A 75-year-old man was mistakenly bitten in the leg by a Vancouver police dog Tuesday while officers were attempting to arrest three suspects in connection with a burglary to a home on West 37th Avenue near Granville Street and another break-in in Maple Ridge.
Const. Jason Doucette, a VPD media liaison officer, wouldn’t discuss the extent of the man’s injuries but said he required treatment in hospital before being released. The man was in the parking lot of the former Fraser Arms hotel on Southwest Marine Drive, near Granville Street, and was exiting his truck at about 5:30 p.m. when he was bitten.
“We feel very badly about that, and I can tell you the dog handler himself is affected by this," said Doucette, noting a VPD dog biting an innocent person is rare in the estimated 7,000 calls per year answered by the force’s team of 15 German Shepherds. “Our main priority now is for this man to get healthy and we’re providing him support in any way we can.”
The incident occurred after police pulled in behind a pickup truck in the parking lot of the former Fraser Arms hotel. The truck and suspects matched the description given to police from a witness to a burglary about an hour earlier on West 37th Avenue, Doucette said.
Police arrested two of the suspects in the parking lot but a third man fled and tried to get into a taxi full of people. As he did this, police had released a dog to chase and apprehend the suspect, Doucette said.

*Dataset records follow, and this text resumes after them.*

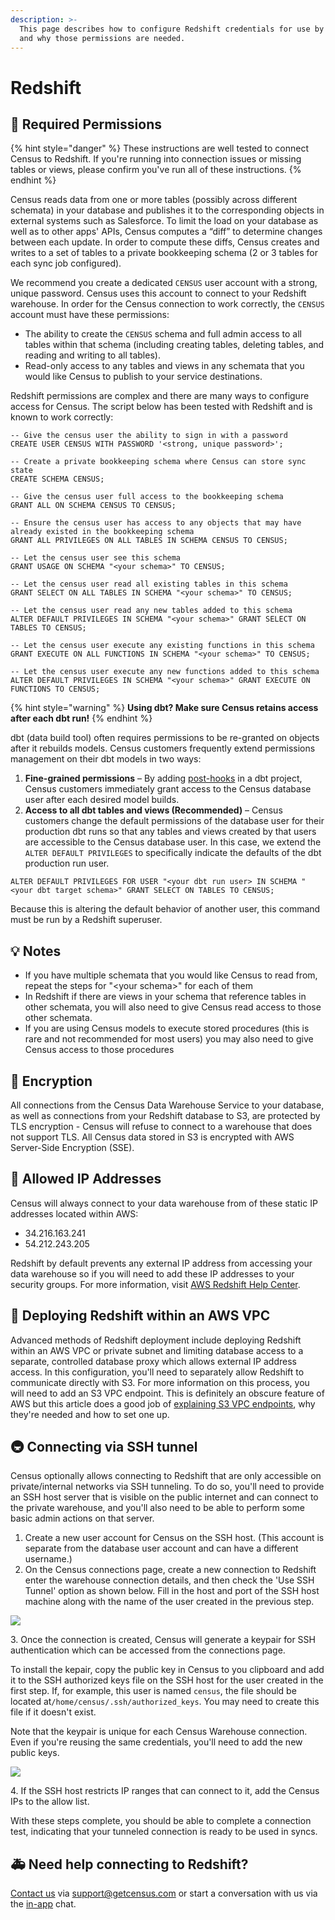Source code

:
 ```yaml
---
description: >-
  This page describes how to configure Redshift credentials for use by Census
  and why those permissions are needed.
---
```


# Redshift

## 🔐 Required Permissions

{% hint style="danger" %}
These instructions are well tested to connect Census to Redshift. If you're running into connection issues or missing tables or views, please confirm you've run all of these instructions.
{% endhint %}

Census reads data from one or more tables (possibly across different schemata) in your database and publishes it to the corresponding objects in external systems such as Salesforce. To limit the load on your database as well as to other apps' APIs, Census computes a “diff” to determine changes between each update. In order to compute these diffs, Census creates and writes to a set of tables to a private bookkeeping schema (2 or 3 tables for each sync job configured).

We recommend you create a dedicated `CENSUS` user account with a strong, unique password. Census uses this account to connect to your Redshift warehouse. In order for the Census connection to work correctly, the `CENSUS` account must have these permissions:

* The ability to create the `CENSUS` schema and full admin access to all tables within that schema (including creating tables, deleting tables, and reading and writing to all tables).
* Read-only access to any tables and views in any schemata that you would like Census to publish to your service destinations.

Redshift permissions are complex and there are many ways to configure access for Census. The script below has been tested with Redshift and is known to work correctly:

```
-- Give the census user the ability to sign in with a password
CREATE USER CENSUS WITH PASSWORD '<strong, unique password>';

-- Create a private bookkeeping schema where Census can store sync state
CREATE SCHEMA CENSUS;

-- Give the census user full access to the bookkeeping schema
GRANT ALL ON SCHEMA CENSUS TO CENSUS;

-- Ensure the census user has access to any objects that may have already existed in the bookkeeping schema
GRANT ALL PRIVILEGES ON ALL TABLES IN SCHEMA CENSUS TO CENSUS;

-- Let the census user see this schema
GRANT USAGE ON SCHEMA "<your schema>" TO CENSUS;

-- Let the census user read all existing tables in this schema
GRANT SELECT ON ALL TABLES IN SCHEMA "<your schema>" TO CENSUS;

-- Let the census user read any new tables added to this schema
ALTER DEFAULT PRIVILEGES IN SCHEMA "<your schema>" GRANT SELECT ON TABLES TO CENSUS;

-- Let the census user execute any existing functions in this schema
GRANT EXECUTE ON ALL FUNCTIONS IN SCHEMA "<your schema>" TO CENSUS;

-- Let the census user execute any new functions added to this schema
ALTER DEFAULT PRIVILEGES IN SCHEMA "<your schema>" GRANT EXECUTE ON FUNCTIONS TO CENSUS;
```

{% hint style="warning" %}
**Using dbt? Make sure Census retains access after each dbt run!**
{% endhint %}

dbt (data build tool) often requires permissions to be re-granted on objects after it rebuilds models. Census customers frequently extend permissions management on their dbt models in two ways:

1. &#x20;**Fine-grained permissions** – By adding [post-hooks](https://docs.getdbt.com/reference/resource-configs/pre-hook-post-hook#grant-privileges-on-a-directory-of-models) in a dbt project, Census customers immediately grant access to the Census database user after each desired model builds.
2. **Access to all dbt tables and views (Recommended)** – Census customers change the default permissions of the database user for their production dbt runs so that any tables and views created by that users are accessible to the Census database user. In this case, we extend the `ALTER DEFAULT PRIVILEGES` to specifically indicate the defaults of the dbt production run user.&#x20;

```
ALTER DEFAULT PRIVILEGES FOR USER "<your dbt run user> IN SCHEMA "<your dbt target schema>" GRANT SELECT ON TABLES TO CENSUS;
```

Because this is altering the default behavior of another user, this command must be run by a Redshift superuser.

## 💡 Notes

* If you have multiple schemata that you would like Census to read from, repeat the steps for "\<your schema>" for each of them
* In Redshift if there are views in your schema that reference tables in other schemata, you will also need to give Census read access to those other schemata.&#x20;
* If you are using Census models to execute stored procedures (this is rare and not recommended for most users) you may also need to give Census access to those procedures

## 🔑 Encryption

All connections from the Census Data Warehouse Service to your database, as well as connections from your Redshift database to S3, are protected by TLS encryption - Census will refuse to connect to a warehouse that does not support TLS. All Census data stored in S3 is encrypted with AWS Server-Side Encryption (SSE).&#x20;

## 🚦 Allowed IP Addresses

Census will always connect to your data warehouse from of these static IP addresses located within AWS:

* 34.216.163.241
* 54.212.243.205

Redshift by default prevents any external IP address from accessing your data warehouse so if you will need to add these IP addresses to your security groups. For more information, visit [AWS Redshift Help Center](https://docs.aws.amazon.com/redshift/latest/mgmt/working-with-security-groups.html).

## 🌌 Deploying Redshift within an AWS VPC

Advanced methods of Redshift deployment include deploying Redshift within an AWS VPC or private subnet and limiting database access to a separate, controlled database proxy which allows external IP address access. In this configuration, you'll need to separately allow Redshift to communicate directly with S3. For more information on this process, you will need to add an S3 VPC endpoint. This is definitely an obscure feature of AWS but this article does a good job of [explaining S3 VPC endpoints](https://tomgregory.com/when-to-use-an-aws-s3-vpc-endpoint/), why they're needed and how to set one up.

## 🚇 Connecting via SSH tunnel

Census optionally allows connecting to Redshift that are only accessible on private/internal networks via SSH tunneling. To do so, you'll need to provide an SSH host server that is visible on the public internet and can connect to the private warehouse, and you'll also need to be able to perform some basic admin actions on that server.

1. Create a new user account for Census on the SSH host. (This account is separate from the database user account and can have a different username.)
2. On the Census connections page, create a new connection to Redshift enter the warehouse connection details, and then check the 'Use SSH Tunnel' option as shown below.  Fill in the host and port of the SSH host machine along with the name of the user created in the previous step.

![](../.gitbook/assets/redshift\_pg\_1.png)

3\. Once the connection is created, Census will generate a keypair for SSH authentication which can be accessed from the connections page.&#x20;

To install the kepair, copy the public key in Census to you clipboard and add it to the SSH authorized keys file on the SSH host for the user created in the first step.  If, for example, this user is named `census`, the file should be located at`/home/census/.ssh/authorized_keys`. You may need to create this file if it doesn't exist.

Note that the keypair is unique for each Census Warehouse connection. Even if you're reusing the same credentials, you'll need to add the new public keys.

![](../.gitbook/assets/redshift\_pg\_2.png)

4\. If the SSH host restricts IP ranges that can connect to it, add the Census IPs to the allow list.

With these steps complete, you should be able to complete a connection test, indicating that your tunneled connection is ready to be used in syncs.

## 🚑 Need help connecting to Redshift?

[Contact us](mailto:support@getcensus.com) via support@getcensus.com or start a conversation with us via the [in-app](https://app.getcensus.com) chat.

“As part of training, the plan was to deploy the dog to immediately affect the arrest,” he said. “Somehow, the 75-year-old man got in between the suspect and the dog.”
The handler called off the dog, police administered first aid on the man and called paramedics, Doucette said. The suspect continued across Granville Street, where he was able to force the driver of a Mercedes out his car at a gas station. Police, using a second dog, were able to arrest the suspect before he could drive the car away.

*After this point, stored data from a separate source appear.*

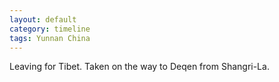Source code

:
 ```yaml
---
layout: default
category: timeline
tags: Yunnan China
---
```


Leaving for Tibet. Taken on the way to Deqen from Shangri-La.

<img src="{{ site_url }}/img/posts/2013-03-23.jpg" alt="">


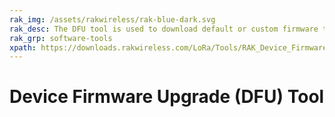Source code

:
 ```yaml
---
rak_img: /assets/rakwireless/rak-blue-dark.svg
rak_desc: The DFU tool is used to download default or custom firmware to RAKwireless products.  
rak_grp: software-tools
xpath: https://downloads.rakwireless.com/LoRa/Tools/RAK_Device_Firmware_Upgrade_tool/
---
```


# Device Firmware Upgrade (DFU) Tool
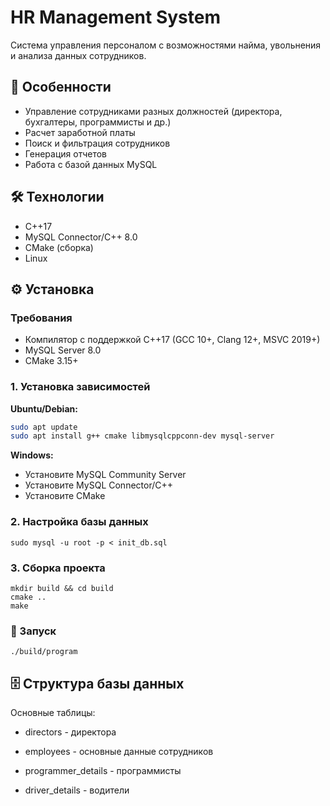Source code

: # HR Management System

Система управления персоналом с возможностями найма, увольнения и анализа данных сотрудников.

## 📌 Особенности

- Управление сотрудниками разных должностей (директора, бухгалтеры, программисты и др.)
- Расчет заработной платы
- Поиск и фильтрация сотрудников
- Генерация отчетов
- Работа с базой данных MySQL

## 🛠 Технологии

- C++17
- MySQL Connector/C++ 8.0
- CMake (сборка)
- Linux

## ⚙️ Установка

### Требования
- Компилятор с поддержкой C++17 (GCC 10+, Clang 12+, MSVC 2019+)
- MySQL Server 8.0
- CMake 3.15+

### 1. Установка зависимостей

**Ubuntu/Debian:**
```bash
sudo apt update
sudo apt install g++ cmake libmysqlcppconn-dev mysql-server
```
**Windows:**

- Установите MySQL Community Server
- Установите MySQL Connector/C++
- Установите CMake

### 2. Настройка базы данных

```
sudo mysql -u root -p < init_db.sql
```
### 3. Сборка проекта
```
mkdir build && cd build
cmake ..
make
```
### 🚀 Запуск
```
./build/program
```
## 🗄  Структура базы данных
Основные таблицы:

- directors - директора

- employees - основные данные сотрудников

- programmer_details - программисты

- driver_details - водители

The suspect also required a trip to the hospital to be treated for a dog bite.
Graham Scott Beattie, 40, of Surrey has been charged with two counts of breaking into a dwelling house and one charge of attempted theft of an auto over $5,000. Harold Jason Gillis, 42, of Richmond has been charged with two counts of breaking into a dwelling house and Joseph Leon Kidd, 34, of Vancouver is facing one count of breaking into a dwelling house.
Police recovered stolen property from the suspects but didn't disclose the contents.
Doucette said it would be a management decision on whether the dog that bit the innocent man would continue to be on duty. He said Tuesday’s incident is under review by the department and will be forwarded to the VPD’s professional standards unit and the Office of Police Complaint Commissioner.
“Our officers will dissect this piece by piece,” Doucette said. “We’re going to slow it down, we’re going to look at all the available information—that includes talking to witnesses, that includes video surveillance, that includes talking to the officers that were there.”
Added Doucette: “Our goal here is to arrest the bad guys and to ensure public safety. In this situation, something didn’t go as planned, and we’re going to try to identify what happened here and how we can prevent it in the future.”
The Courier contacted the Independent Investigations Office Tuesday to determine whether it was investigating the incident, but had not heard back before the posting of this story. Doucette said he believed the injuries to the 75-year-old man did not meet “the threshold” of the IIO, the organization tasked with investigating police incidents involving death or serious harm.
“This is very rare, and we’re sorry that it happened,” he added.
The last publicized case of a VPD dog biting an innocent victim occurred Sept. 19, 2016 in New Westminster. Vancouver police were attempting to arrest suspects connected to a kidnapping and homicides at a house on Dieppe Place, near Grandview Highway and Boundary Road.
During the arrest, Vick Supramaniam had a portion of his ear torn off by a VPD dog. The dog also grabbed the man’s leg and pulled him down a hill. Police apologized to Supramaniam. The IIO announced July 31 “the actions of police were justified, and thus does not consider that any police officer has committed an offence under any enactment.”
The Office of the Police Complaint Commissioner’s tracking of police dog bites shows VPD recorded 122 bite reports from April 1, 2016 to March 31, 2017. That decreased to 80 from April 1, 2017 to March 31, 2018.
Most recently, from April 1, 2018 to Sept. 30, 2018, the VPD recorded 41 bite reports.
Provincial rules that came into effect in September 2015 require all officers to complete a detailed report for each bite incident, take photographs of injuries and provide related data to the police services division of the Ministry of Justice.
The standards, which were the first of their kind in Canada, also require annual testing of every dog handler team. That includes dogs demonstrating their ability to be called off a suspect, remain under control while biting and promptly release a bite upon hearing a handler’s command.